I guess though, that part of the joke of this movie's premise is that behind this stammering, innocent girl lies a promiscuous sexpot in disguse -- is this Woody's commentary on women - that all the rich pretty-boys a la Jackman in this movie (who are, in reality, murderers!) are able to turn these outwardly nice Jewish girls into swooning sex objects? Like I said, fascinating. This movie can be read all kinds of ways. We see Woody Allen as a guy probably lusting after Scarlett (which he apparently is in real life), but due to his age he's reduced to playing a father-figure role even as he meets an impossibly beautiful young woman, who inexplicably shares his exact personality and mannerisms!

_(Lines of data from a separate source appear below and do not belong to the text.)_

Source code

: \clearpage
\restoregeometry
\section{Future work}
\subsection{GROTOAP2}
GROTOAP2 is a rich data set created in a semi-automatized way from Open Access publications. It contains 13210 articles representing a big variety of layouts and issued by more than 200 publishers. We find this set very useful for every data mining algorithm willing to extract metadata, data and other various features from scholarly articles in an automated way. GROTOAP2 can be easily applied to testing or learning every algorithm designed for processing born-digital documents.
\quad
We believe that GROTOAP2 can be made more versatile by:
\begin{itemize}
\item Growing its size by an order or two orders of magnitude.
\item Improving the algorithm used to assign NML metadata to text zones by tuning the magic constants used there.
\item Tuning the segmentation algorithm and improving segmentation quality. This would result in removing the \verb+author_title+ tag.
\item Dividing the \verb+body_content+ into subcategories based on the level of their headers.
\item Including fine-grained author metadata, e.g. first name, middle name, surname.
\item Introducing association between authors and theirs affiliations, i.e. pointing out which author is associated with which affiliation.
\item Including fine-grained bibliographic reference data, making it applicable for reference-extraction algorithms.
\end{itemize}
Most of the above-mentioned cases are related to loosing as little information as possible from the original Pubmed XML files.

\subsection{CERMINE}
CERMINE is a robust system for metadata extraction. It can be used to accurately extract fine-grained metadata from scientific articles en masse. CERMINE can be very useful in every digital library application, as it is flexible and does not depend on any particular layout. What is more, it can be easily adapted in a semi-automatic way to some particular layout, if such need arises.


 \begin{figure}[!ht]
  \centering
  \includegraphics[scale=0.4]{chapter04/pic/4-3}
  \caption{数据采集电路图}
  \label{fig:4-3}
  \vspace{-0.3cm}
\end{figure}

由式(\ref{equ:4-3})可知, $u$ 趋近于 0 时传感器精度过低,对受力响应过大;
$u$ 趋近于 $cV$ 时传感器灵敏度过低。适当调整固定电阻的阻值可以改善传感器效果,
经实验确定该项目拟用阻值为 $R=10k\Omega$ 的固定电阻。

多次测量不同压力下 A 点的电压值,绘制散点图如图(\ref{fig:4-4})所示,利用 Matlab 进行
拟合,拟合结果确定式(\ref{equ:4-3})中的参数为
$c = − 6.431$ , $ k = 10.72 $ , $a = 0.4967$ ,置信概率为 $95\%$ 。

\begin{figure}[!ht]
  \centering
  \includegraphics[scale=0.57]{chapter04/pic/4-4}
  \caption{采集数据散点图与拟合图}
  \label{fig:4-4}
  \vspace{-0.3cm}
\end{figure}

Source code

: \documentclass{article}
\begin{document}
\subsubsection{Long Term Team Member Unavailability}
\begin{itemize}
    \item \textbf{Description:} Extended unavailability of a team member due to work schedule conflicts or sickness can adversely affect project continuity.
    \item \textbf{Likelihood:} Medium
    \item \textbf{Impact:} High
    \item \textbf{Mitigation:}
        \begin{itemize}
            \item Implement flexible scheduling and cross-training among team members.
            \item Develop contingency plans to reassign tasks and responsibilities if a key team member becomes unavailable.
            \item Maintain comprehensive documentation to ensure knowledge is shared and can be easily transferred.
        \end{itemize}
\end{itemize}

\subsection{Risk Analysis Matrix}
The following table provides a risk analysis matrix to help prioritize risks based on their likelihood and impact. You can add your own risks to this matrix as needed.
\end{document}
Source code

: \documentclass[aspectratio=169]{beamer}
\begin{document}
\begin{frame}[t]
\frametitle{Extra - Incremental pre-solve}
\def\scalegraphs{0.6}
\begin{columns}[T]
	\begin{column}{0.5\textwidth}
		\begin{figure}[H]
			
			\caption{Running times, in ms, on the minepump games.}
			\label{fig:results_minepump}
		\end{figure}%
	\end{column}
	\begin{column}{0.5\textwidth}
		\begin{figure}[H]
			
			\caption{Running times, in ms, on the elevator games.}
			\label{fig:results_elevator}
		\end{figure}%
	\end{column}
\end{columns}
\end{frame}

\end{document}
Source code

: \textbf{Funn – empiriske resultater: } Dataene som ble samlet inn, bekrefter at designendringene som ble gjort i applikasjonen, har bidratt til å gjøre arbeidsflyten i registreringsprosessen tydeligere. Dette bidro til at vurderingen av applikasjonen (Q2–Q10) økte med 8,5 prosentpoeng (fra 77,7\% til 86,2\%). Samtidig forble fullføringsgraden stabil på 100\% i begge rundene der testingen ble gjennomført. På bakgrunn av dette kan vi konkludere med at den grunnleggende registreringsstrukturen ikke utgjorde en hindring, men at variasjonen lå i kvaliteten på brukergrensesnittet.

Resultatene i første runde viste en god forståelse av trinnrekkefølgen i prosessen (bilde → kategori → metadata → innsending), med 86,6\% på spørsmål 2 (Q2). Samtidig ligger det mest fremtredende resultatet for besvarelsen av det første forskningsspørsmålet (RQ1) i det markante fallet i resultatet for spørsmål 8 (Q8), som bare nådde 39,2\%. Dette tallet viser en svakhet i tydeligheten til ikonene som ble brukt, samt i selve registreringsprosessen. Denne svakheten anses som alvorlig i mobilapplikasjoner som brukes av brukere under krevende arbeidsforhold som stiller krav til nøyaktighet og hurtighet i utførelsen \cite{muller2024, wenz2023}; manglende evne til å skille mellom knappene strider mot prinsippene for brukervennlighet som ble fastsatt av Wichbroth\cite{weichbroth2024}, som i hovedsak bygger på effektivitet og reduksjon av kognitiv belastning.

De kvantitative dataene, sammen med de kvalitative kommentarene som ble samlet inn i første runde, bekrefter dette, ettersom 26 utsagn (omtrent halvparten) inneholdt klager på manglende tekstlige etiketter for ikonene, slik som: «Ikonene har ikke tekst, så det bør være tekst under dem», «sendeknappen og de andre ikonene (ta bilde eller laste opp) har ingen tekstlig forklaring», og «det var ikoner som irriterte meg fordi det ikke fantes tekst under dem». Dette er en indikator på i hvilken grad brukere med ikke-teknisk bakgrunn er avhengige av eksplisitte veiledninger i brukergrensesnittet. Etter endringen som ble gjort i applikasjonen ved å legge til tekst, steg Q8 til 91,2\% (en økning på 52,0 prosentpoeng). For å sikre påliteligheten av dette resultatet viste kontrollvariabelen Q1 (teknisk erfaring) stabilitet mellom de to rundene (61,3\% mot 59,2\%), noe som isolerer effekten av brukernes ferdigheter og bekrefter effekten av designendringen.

The woman of course falls for the rich playboy who is secretly a murderer - the very guy she set out to expose to the world as a murderer (the classic girl falling for the badboys they condemn thing). And, finally, and quite humorously, Woody Allen's character is -- SPOILERS -- killed~! as he tries to make a heroic attempt to save Scarlett from her would-be killer.

So yeah, while the plot, essentially revisiting the same basic premise of Match Point, is oddly dated-seeming and quirky, with its random supernatural elements (the ghost of Ian McShane as a slain journalist is the one who tips off Scarlett to the case), Scoop is most interesting just as a meta-character study of Woody Allen at this advanced stage of his career.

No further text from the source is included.